“Our task is to bring to light the identity of the dead”, indicates an association of German veterans

After the revelations of a former resistance fighter, excavations are planned to find the remains of German soldiers and a French woman accused of collaboration, executed in June 1944 by resistance fighters from Corrèze.

Article written by

Published

Reading time : 1 min.

A sign indicating Encaux near Meymac (Corrèze) where excavations will be launched to find a mass grave with the remains of German soldiers, May 16, 2023. (PASCAL LACHENAUD / AFP)

“Our most important task is to uncover the identity of the dead”, reacted Thursday, May 18 on franceinfo Diane Tempel-Bornett, spokesperson for Volksbund, the federal association of German veterans, after the testimony on franceinfo by Edmond Réveil. This resistant, now 98 years old, recounted the execution of 47 German soldiers in June 1944 in a forest of Meymac in Corrèze, 79 years after the fact. Edmond Réveil is a former member of the Francs-tireurs et partisans (FTP) during the Second World War.

“We also want to be able to inform the families. And this is where we meet this 98-year-old witness who, after almost 80 years, has relieved his conscience”, she continues. “I find it noble of him, regardless of everything else, that he is now saying that he wants to inform the relatives of these people, those who can finally know what happened”adds Diane Tempel-Bornett.

Search for remains

The Meymac event comes two days after another massacre, that of Oradour-sur-Glane, on June 10, 1944, where 642 children, women and men died, shot or burned alive by the SS of Das Reich. To discover the identity of the soldiers killed and buried in 1944, this German association will lend a hand on a technical level.

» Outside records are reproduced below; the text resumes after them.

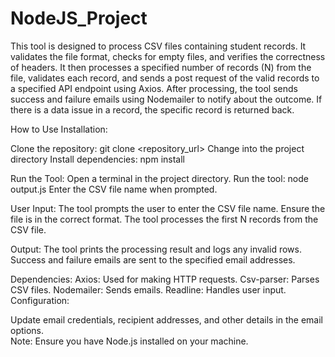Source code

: # NodeJS_Project



This tool is designed to process CSV files containing student records. It validates the file format, checks for empty files, and verifies the correctness of headers. It then processes a specified number of records (N) from the file, validates each record, and sends a post request of the valid records to a specified API endpoint using Axios. After processing, the tool sends success and failure emails using Nodemailer to notify about the outcome. If there is a data issue in a record, the specific record is returned back. 

How to Use
Installation:

Clone the repository: git clone <repository_url>
Change into the project directory
Install dependencies: npm install

Run the Tool:
Open a terminal in the project directory.
Run the tool: node output.js
Enter the CSV file name when prompted.

User Input:
The tool prompts the user to enter the CSV file name. Ensure the file is in the correct format.
The tool processes the first N records from the CSV file.

Output:
The tool prints the processing result and logs any invalid rows.
Success and failure emails are sent to the specified email addresses.

Dependencies:
Axios: Used for making HTTP requests.
Csv-parser: Parses CSV files.
Nodemailer: Sends emails.
Readline: Handles user input.
Configuration:

Update email credentials, recipient addresses, and other details in the email options.
<br />
Note:
Ensure you have Node.js installed on your machine.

Volksbund will make available to the French authorities, for this search which should begin at the end of June, two special radars. “It is on the one hand a geo-radar which works on the surface and a geo-radar in depth. And therefore a ground radar and a surface radar. And this will make it possible to study the structures of the ground”, explains Diane Tempel-Bornett. “It still doesn’t mean that we can see if there are bones for example. But we can see if the ground has been disturbed, if someone has dug, so if we see that something has passed on these surfaces over the past few decades, we will be able to probe the ground.”she explains.